Instructions to follow:
I'd like every entry transcribed word for word, with no pictures.
= = = =
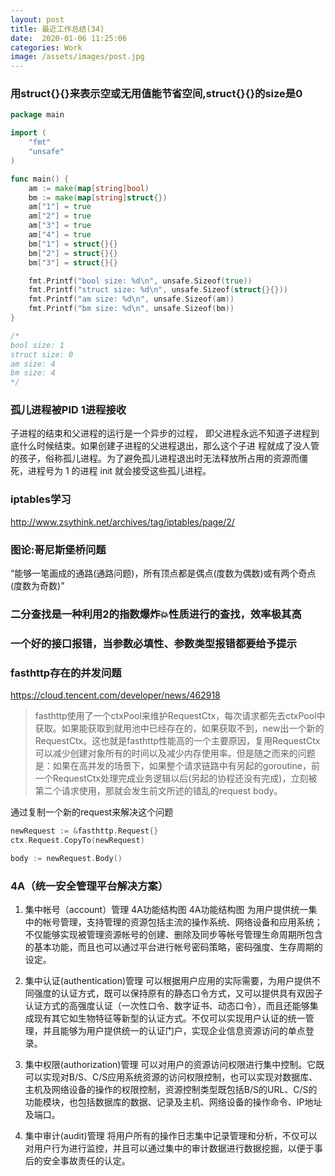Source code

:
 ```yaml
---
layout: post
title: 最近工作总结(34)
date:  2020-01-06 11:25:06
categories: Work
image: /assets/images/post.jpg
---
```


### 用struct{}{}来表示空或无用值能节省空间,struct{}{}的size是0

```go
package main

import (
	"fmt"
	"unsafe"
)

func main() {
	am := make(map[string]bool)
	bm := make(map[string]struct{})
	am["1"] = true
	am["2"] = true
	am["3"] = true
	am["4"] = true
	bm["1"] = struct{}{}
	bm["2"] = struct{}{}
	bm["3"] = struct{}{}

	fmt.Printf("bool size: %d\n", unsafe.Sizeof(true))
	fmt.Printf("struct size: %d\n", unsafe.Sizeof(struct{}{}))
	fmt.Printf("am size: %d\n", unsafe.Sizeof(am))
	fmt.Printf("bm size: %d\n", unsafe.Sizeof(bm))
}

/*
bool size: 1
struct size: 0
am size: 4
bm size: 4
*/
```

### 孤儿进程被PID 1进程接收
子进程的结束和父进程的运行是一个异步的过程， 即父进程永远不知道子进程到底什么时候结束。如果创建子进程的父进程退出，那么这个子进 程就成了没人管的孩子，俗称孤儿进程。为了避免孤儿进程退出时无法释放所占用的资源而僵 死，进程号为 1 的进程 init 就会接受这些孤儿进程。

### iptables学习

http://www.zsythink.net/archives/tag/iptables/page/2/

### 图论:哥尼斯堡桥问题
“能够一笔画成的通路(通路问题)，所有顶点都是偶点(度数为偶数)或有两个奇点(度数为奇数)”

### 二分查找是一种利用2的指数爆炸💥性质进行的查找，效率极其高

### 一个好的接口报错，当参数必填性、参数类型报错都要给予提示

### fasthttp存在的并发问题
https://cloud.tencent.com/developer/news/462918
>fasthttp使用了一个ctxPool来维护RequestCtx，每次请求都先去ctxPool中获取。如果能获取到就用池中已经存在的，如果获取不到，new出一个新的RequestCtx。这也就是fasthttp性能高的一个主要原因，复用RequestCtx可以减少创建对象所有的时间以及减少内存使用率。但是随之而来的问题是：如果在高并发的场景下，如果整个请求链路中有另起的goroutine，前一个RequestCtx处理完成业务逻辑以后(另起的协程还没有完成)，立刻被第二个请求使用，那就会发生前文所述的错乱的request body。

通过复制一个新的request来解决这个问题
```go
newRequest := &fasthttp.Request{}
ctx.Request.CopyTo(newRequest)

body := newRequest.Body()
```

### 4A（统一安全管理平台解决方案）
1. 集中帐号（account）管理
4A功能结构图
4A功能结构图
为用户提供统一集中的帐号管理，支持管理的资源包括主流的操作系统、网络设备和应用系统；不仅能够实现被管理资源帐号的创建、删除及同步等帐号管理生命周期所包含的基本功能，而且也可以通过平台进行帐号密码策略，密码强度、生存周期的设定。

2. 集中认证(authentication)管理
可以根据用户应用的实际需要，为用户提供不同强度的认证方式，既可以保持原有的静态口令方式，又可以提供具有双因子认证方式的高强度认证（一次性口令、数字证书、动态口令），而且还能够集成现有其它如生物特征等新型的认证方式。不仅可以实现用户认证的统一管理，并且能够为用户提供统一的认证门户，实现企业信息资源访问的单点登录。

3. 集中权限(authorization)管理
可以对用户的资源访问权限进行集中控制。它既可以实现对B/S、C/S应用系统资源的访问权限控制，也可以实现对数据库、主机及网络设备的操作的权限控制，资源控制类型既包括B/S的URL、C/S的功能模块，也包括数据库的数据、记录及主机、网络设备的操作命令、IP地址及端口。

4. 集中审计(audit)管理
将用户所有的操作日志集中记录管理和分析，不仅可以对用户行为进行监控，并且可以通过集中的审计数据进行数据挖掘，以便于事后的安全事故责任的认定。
= = = =
Solved problem:
Source code

:
 ```yaml
---
layout: post
title: 最近工作总结(34)
date:  2020-01-06 11:25:06
categories: Work
image: /assets/images/post.jpg
---
```


### 用struct{}{}来表示空或无用值能节省空间,struct{}{}的size是0

```go
package main

import (
	"fmt"
	"unsafe"
)

func main() {
	am := make(map[string]bool)
	bm := make(map[string]struct{})
	am["1"] = true
	am["2"] = true
	am["3"] = true
	am["4"] = true
	bm["1"] = struct{}{}
	bm["2"] = struct{}{}
	bm["3"] = struct{}{}

	fmt.Printf("bool size: %d\n", unsafe.Sizeof(true))
	fmt.Printf("struct size: %d\n", unsafe.Sizeof(struct{}{}))
	fmt.Printf("am size: %d\n", unsafe.Sizeof(am))
	fmt.Printf("bm size: %d\n", unsafe.Sizeof(bm))
}

/*
bool size: 1
struct size: 0
am size: 4
bm size: 4
*/
```

### 孤儿进程被PID 1进程接收
子进程的结束和父进程的运行是一个异步的过程， 即父进程永远不知道子进程到底什么时候结束。如果创建子进程的父进程退出，那么这个子进 程就成了没人管的孩子，俗称孤儿进程。为了避免孤儿进程退出时无法释放所占用的资源而僵 死，进程号为 1 的进程 init 就会接受这些孤儿进程。

### iptables学习

http://www.zsythink.net/archives/tag/iptables/page/2/

### 图论:哥尼斯堡桥问题
“能够一笔画成的通路(通路问题)，所有顶点都是偶点(度数为偶数)或有两个奇点(度数为奇数)”

### 二分查找是一种利用2的指数爆炸💥性质进行的查找，效率极其高

### 一个好的接口报错，当参数必填性、参数类型报错都要给予提示

### fasthttp存在的并发问题
https://cloud.tencent.com/developer/news/462918
>fasthttp使用了一个ctxPool来维护RequestCtx，每次请求都先去ctxPool中获取。如果能获取到就用池中已经存在的，如果获取不到，new出一个新的RequestCtx。这也就是fasthttp性能高的一个主要原因，复用RequestCtx可以减少创建对象所有的时间以及减少内存使用率。但是随之而来的问题是：如果在高并发的场景下，如果整个请求链路中有另起的goroutine，前一个RequestCtx处理完成业务逻辑以后(另起的协程还没有完成)，立刻被第二个请求使用，那就会发生前文所述的错乱的request body。

通过复制一个新的request来解决这个问题
```go
newRequest := &fasthttp.Request{}
ctx.Request.CopyTo(newRequest)

body := newRequest.Body()
```

### 4A（统一安全管理平台解决方案）
1. 集中帐号（account）管理
4A功能结构图
4A功能结构图
为用户提供统一集中的帐号管理，支持管理的资源包括主流的操作系统、网络设备和应用系统；不仅能够实现被管理资源帐号的创建、删除及同步等帐号管理生命周期所包含的基本功能，而且也可以通过平台进行帐号密码策略，密码强度、生存周期的设定。

2. 集中认证(authentication)管理
可以根据用户应用的实际需要，为用户提供不同强度的认证方式，既可以保持原有的静态口令方式，又可以提供具有双因子认证方式的高强度认证（一次性口令、数字证书、动态口令），而且还能够集成现有其它如生物特征等新型的认证方式。不仅可以实现用户认证的统一管理，并且能够为用户提供统一的认证门户，实现企业信息资源访问的单点登录。

3. 集中权限(authorization)管理
可以对用户的资源访问权限进行集中控制。它既可以实现对B/S、C/S应用系统资源的访问权限控制，也可以实现对数据库、主机及网络设备的操作的权限控制，资源控制类型既包括B/S的URL、C/S的功能模块，也包括数据库的数据、记录及主机、网络设备的操作命令、IP地址及端口。

4. 集中审计(audit)管理
将用户所有的操作日志集中记录管理和分析，不仅可以对用户行为进行监控，并且可以通过集中的审计数据进行数据挖掘，以便于事后的安全事故责任的认定。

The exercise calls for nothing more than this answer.